I have reported to many of you how fun and successful my cooking demonstration with Dr. Paul
Olivier's rusk husk burning TLUD was on my 1st day back in San Jose. My thanks again to friend and frequent SeaChar volunteer Birgit Lendernick for hosting and organizing that. So fun, great food, great conversations and the stove's clean blue flame impressed everyone there
It has been an absolutely exhilarating ten days, since my MEPE bus rolled into Puerto Viejo. Yesterday E.F. promoter, Thierry Mangel and I conducted a biochar buy-back day in the Bribri communities of Amubri, Suiri and Sueretka. We worked closely with the organizers in each community and although it involved lifting and transferring approx. 1200 lbs of biochar from homes to truck, to boat, back to truck and then off-loading. It went great, everyone coordinated well. After stopping at APPTA to pick up the last 10 sacks of biochar that we had inventoried there. We off-loaded and dry stored 565 kilograms in 54 sacks. This gives us enough to meet the order which we have received from a researcher at CORBANA. http://translate.google.com/translate?hl=en&sl=es&u=http://www.corbana.c...
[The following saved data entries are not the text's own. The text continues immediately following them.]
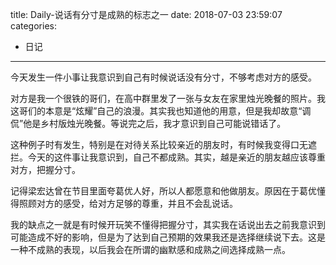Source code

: title: Daily-说话有分寸是成熟的标志之一
date: 2018-07-03 23:59:07
categories:
- 日记

---

今天发生一件小事让我意识到自己有时候说话没有分寸，不够考虑对方的感受。

对方是我一个很铁的哥们，在高中群里发了一张与女友在家里烛光晚餐的照片。我这哥们的本意是“炫耀”自己的浪漫。其实我也知道他的用意，但是我却故意“调侃”他是乡村版烛光晚餐。等说完之后，我才意识到自己可能说错话了。

这种例子时有发生，特别是在对待关系比较亲近的朋友时，有时候我变得口无遮拦。今天的这件事让我意识到，自己不都成熟。其实，越是亲近的朋友越应该尊重对方，把握分寸。

记得梁宏达曾在节目里面夸葛优人好，所以人都愿意和他做朋友。原因在于葛优懂得照顾对方的感受，给对方足够的尊重，并且不会乱说话。

我的缺点之一就是有时候开玩笑不懂得把握分寸，其实我在话说出去之前我意识到可能造成不好的影响，但是为了达到自己预期的效果我还是选择继续说下去。这是一种不成熟的表现，以后我会在所谓的幽默感和成熟之间选择成熟一点。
CORBANA is the research and farmer education arm of the Costa Rican Banana industry. They have one of the most sophisticated soil testing laboratories in the country. They will be initiating a three year long controlled study program evaluating the use of biochar on banana cultivation and field practices. This will be the 1st of several orders as this program gets underway. We will enjoy full access to the data from the project as this very important relationship develops. As I have said recently I am not so impressed with how much more biochar we have been selling this year as I am by how influential some of the parties buying it are.
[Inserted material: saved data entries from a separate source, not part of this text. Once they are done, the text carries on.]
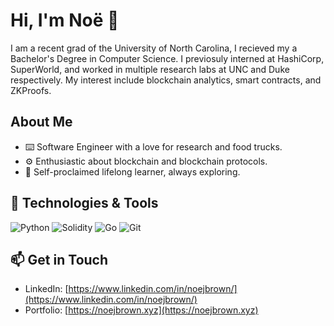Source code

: <!---
<h2 align="center"> Hi, my name is Noë Brown </h2>

<p align="center">
  I am a recent grad of the University of North Carolina, I recieved my a Bachelor's Degree in Computer Science. I previosuly interned at HashiCorp and worked in multiple research labs at UNC and Duke respectively. 
  </p>

<h2 align="center"> Languages </h2>

<p align="center">
  <img src="https://img.shields.io/badge/python-3670A0?style=for-the-badge&logo=python&logoColor=ffdd54" alt="Python">  
  <img src="https://img.shields.io/badge/go-%2300ADD8.svg?style=for-the-badge&logo=go&logoColor=white" alt="Go">
    <img src="https://img.shields.io/badge/java-%23ED8B00.svg?style=for-the-badge&logo=openjdk&logoColor=white" alt="Java">
<p align=center>  


<h2 align="center"> Contact Me </h2>

<!--- Links simple
<p align="center"> Email: noejbrown@gmail.com </p>
<p align="center"> LinkedIn: https://www.linkedin.com/in/noejbrown </p>
<p align="center"> Personal Website: https://www.linkedin.com/in/noejbrown </p>
<p align="center"> App Websites: https://www.linkedin.com/in/noejbrown </p>
--->

<!--- Where I got the images refs: https://dev.to/envoy_/150-badges-for-github-pnk --->
<!--- Gmail
<p align="center">
  <a href="mailto: noejbrown@gmail.com">
    <img src="https://img.shields.io/badge/Gmail-D14836?style=for-the-badge&logo=gmail&logoColor=white" height=25>
  </a> 
<p>
--->

<!---
<p align="center">
  <a href="https://www.linkedin.com/in/noejbrown/">
    <img src="https://img.shields.io/badge/linkedin-%230077B5.svg?&style=for-the-badge&logo=linkedin&logoColor=white" height=25>  
  </a> 
<p>
  
<!--- Built with love image
<p align="center">
    <img src="http://ForTheBadge.com/images/badges/built-with-love.svg" height=25>  
  </a> 
<p>
--->

# Hi, I'm Noë 🐡

I am a recent grad of the University of North Carolina, I recieved my a Bachelor's Degree in Computer Science. I previosuly interned at HashiCorp, SuperWorld, and worked in multiple research labs at UNC and Duke respectively. My interest include blockchain analytics, smart contracts, and ZKProofs.

## About Me

- ⌨️ Software Engineer with a love for research and food trucks.
- ⚙️ Enthusiastic about blockchain and blockchain protocols.
- 📑 Self-proclaimed lifelong learner, always exploring.

## 🔧 Technologies & Tools

![Python](https://img.shields.io/badge/python-3670A0?style=for-the-badge&logo=python&logoColor=ffdd54)
![Solidity](https://img.shields.io/badge/Solidity-%23363636.svg?style=for-the-badge&logo=solidity&logoColor=white)
![Go](https://img.shields.io/badge/go-%2300ADD8.svg?style=for-the-badge&logo=go&logoColor=white)
![Git](https://img.shields.io/badge/git-%23F05033.svg?style=for-the-badge&logo=git&logoColor=white)
<!--- https://github.com/Ileriayo/markdown-badges --->

## 📫 Get in Touch

- LinkedIn: [https://www.linkedin.com/in/noejbrown/](https://www.linkedin.com/in/noejbrown/)
- Portfolio: [https://noejbrown.xyz](https://noejbrown.xyz)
Not long ago a woman we are working with in Amubri told Laura that due to deforestation from banana production and timber harvesting, children were growing up in the Talamanca Valley not knowing what a monkey looks like. Like the clear cuts in Oregon, the reality of the scale and scope of the negative impact is shielded from the eyes of the casual visitor by a screen of trees along the roads. The reality for people who evolved a sophisticated culture based on the rich forests around them is deep and complex, but it expresses self with the blunt force of steams drying-up, that people relied on for drinking water. The impact of heavy agro-chemical use impacts the community's well-being in other ways. The conversation I am relating, occurred on July 31st at a Estufa Finca community meeting in Amubri. The meeting was organized by Laura Roldan, Thierry Mangel and Don Valencio Engelsais to ask the community what they would like to do next with the ideas we introduced in the 1st Phase of the Estufa Finca Project.
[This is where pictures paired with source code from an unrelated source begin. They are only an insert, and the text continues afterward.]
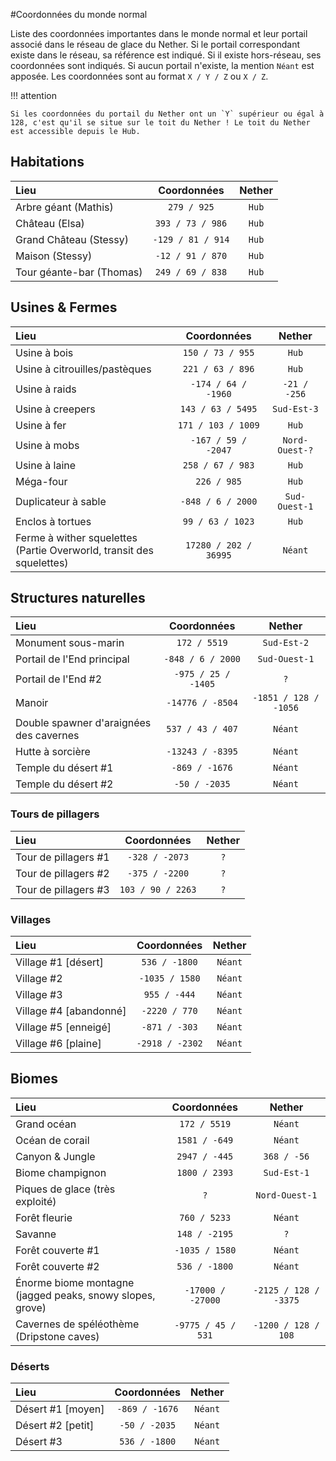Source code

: #Coordonnées du monde normal

Liste des coordonnées importantes dans le monde normal et leur portail associé dans le réseau de glace du Nether. Si le portail correspondant existe dans le réseau, sa référence est indiqué. Si il existe hors-réseau, ses coordonnées sont indiqués. Si aucun portail n'existe, la mention `Néant` est apposée. Les coordonnées sont au format `X / Y / Z` ou `X / Z`. 

!!! attention

    Si les coordonnées du portail du Nether ont un `Y` supérieur ou égal à 128, c'est qu'il se situe sur le toit du Nether ! Le toit du Nether est accessible depuis le Hub.

## Habitations

| Lieu | Coordonnées | Nether |
|:-----|:-----------:|:------:|
| Arbre géant (Mathis) | `279 / 925` | `Hub` |
| Château (Elsa) | `393 / 73 / 986` | `Hub` |
| Grand Château (Stessy) | `-129 / 81 / 914` | `Hub` |
| Maison (Stessy) | `-12 / 91 / 870` | `Hub` |
| Tour géante-bar (Thomas) | `249 / 69 / 838` | `Hub` |

## Usines & Fermes

| Lieu | Coordonnées | Nether |
|:-----|:-----------:|:------:|
| Usine à bois | `150 / 73 / 955` | `Hub` |
| Usine à citrouilles/pastèques | `221 / 63 / 896` |`Hub`|
| Usine à raids | `-174 / 64 / -1960` | `-21 / -256` |
| Usine à creepers | `143 / 63 / 5495` | `Sud-Est-3` |
| Usine à fer | `171 / 103 / 1009` |`Hub`|
| Usine à mobs | `-167 / 59 / -2047` | `Nord-Ouest-?` |
| Usine à laine | `258 / 67 / 983` |`Hub`|
| Méga-four | `226 / 985` |`Hub`|
| Duplicateur à sable | `-848 / 6 / 2000` | `Sud-Ouest-1` |
| Enclos à tortues | `99 / 63 / 1023` |`Hub`|
| Ferme à wither squelettes <br/>(Partie Overworld, transit des squelettes) | `17280 / 202 / 36995` | `Néant` |

## Structures naturelles

| Lieu | Coordonnées | Nether |
|:-----|:-----------:|:------:|
| Monument sous-marin | `172 / 5519` | `Sud-Est-2` |
| Portail de l'End principal | `-848 / 6 / 2000` | `Sud-Ouest-1` |
| Portail de l'End #2 | `-975 / 25 / -1405` | `?` |
| Manoir | `-14776 / -8504` | `-1851 / 128 / -1056` |
| Double spawner d'araignées des cavernes | `537 / 43 / 407` | `Néant` |
| Hutte à sorcière | `-13243 / -8395` | `Néant` |
| Temple du désert #1 | `-869 / -1676` | `Néant` |
| Temple du désert #2 | `-50 / -2035` | `Néant` |

### Tours de pillagers

| Lieu | Coordonnées | Nether |
|:-----|:-----------:|:------:|
| Tour de pillagers #1 | `-328 / -2073` | `?` |
| Tour de pillagers #2 | `-375 / -2200` | `?` |
| Tour de pillagers #3 | `103 / 90 / 2263` | `?` |

### Villages

| Lieu | Coordonnées | Nether |
|:-----|:-----------:|:------:|
| Village #1 [désert] | `536 / -1800` | `Néant` |
| Village #2 | `-1035 / 1580` | `Néant` |
| Village #3 | `955 / -444` | `Néant` |
| Village #4 [abandonné] | `-2220 / 770` | `Néant` |
| Village #5 [enneigé] | `-871 / -303` | `Néant` |
| Village #6 [plaine] | `-2918 / -2302` | `Néant` |



## Biomes

| Lieu | Coordonnées | Nether |
|:-----|:-----------:|:------:|
| Grand océan | `172 / 5519` | `Néant` |
| Océan de corail | `1581 / -649` | `Néant` |
| Canyon & Jungle | `2947 / -445` | `368 / -56` |
| Biome champignon | `1800 / 2393` | `Sud-Est-1` |
| Piques de glace (très exploité) | `?` | `Nord-Ouest-1` |
| Forêt fleurie | `760 / 5233` | `Néant` |
| Savanne | `148 / -2195` | `?` |
| Forêt couverte #1 | `-1035 / 1580` | `Néant` |
| Forêt couverte #2 | `536 / -1800` | `Néant` |
| Énorme biome montagne<br/>(jagged peaks, snowy slopes, grove) | `-17000 / -27000` | `-2125 / 128 / -3375` |
| Cavernes de spéléothème (Dripstone caves) | `-9775 / 45 / 531` | `-1200 / 128 / 108` |  

### Déserts

| Lieu | Coordonnées | Nether |
|:-----|:-----------:|:------:|
| Désert #1 [moyen] | `-869 / -1676` | `Néant` |
| Désert #2 [petit] | `-50 / -2035` | `Néant` |
| Désert #3 | `536 / -1800` | `Néant` |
The community told Laura they wanted support to organize a local business collecting, preparing and packaging Estufa Finca Biochar. Laura has developed a Brand name and logo for this high quality biochar: Joya de Talamamanca BioCarbon. By community decision this biochar will come only from cook stoves and that story will be a powerful part of our marketing campaign. The timing of this could not have been better, by the time of the August 10th follow-up meeting we had received an inquiry from a Rural Economic Development Program from the National University of Costa Rica. Due to Laura's connection to one of the Professors working with this program, we were asked if we had a community with entrepreneurial potential. This is an area where most households get by on $80-$120 a month. We had their match. The group has a seven member organizing committee of 6 women and one man, as well as 23 registered volunteers. On August 24th approx 30 community members, two Professors from UNA and the Estufa Finca Team met to begin this process. The "homework" for the community members was to create a name and mission statement. The Amubri group has named itself "We Indigenous Working With Biochar" It looks a lot cooler in Bribri, but I do not have the right font.Their mission is : "To use a biochar business to improve the economic, environmental and heath outcomes in the community." Beyond the naming of what will be a registered cooperative business, the first and most pressing need: this community needs new stoves, both to replace their own and to sell. Materials have been ordered and 50 stoves will be built in Amubri during a three-day workshop scheduled for early October. From the volunteer pool 2-3 interns will be selected to head up the creation of a local workshop to build stoves.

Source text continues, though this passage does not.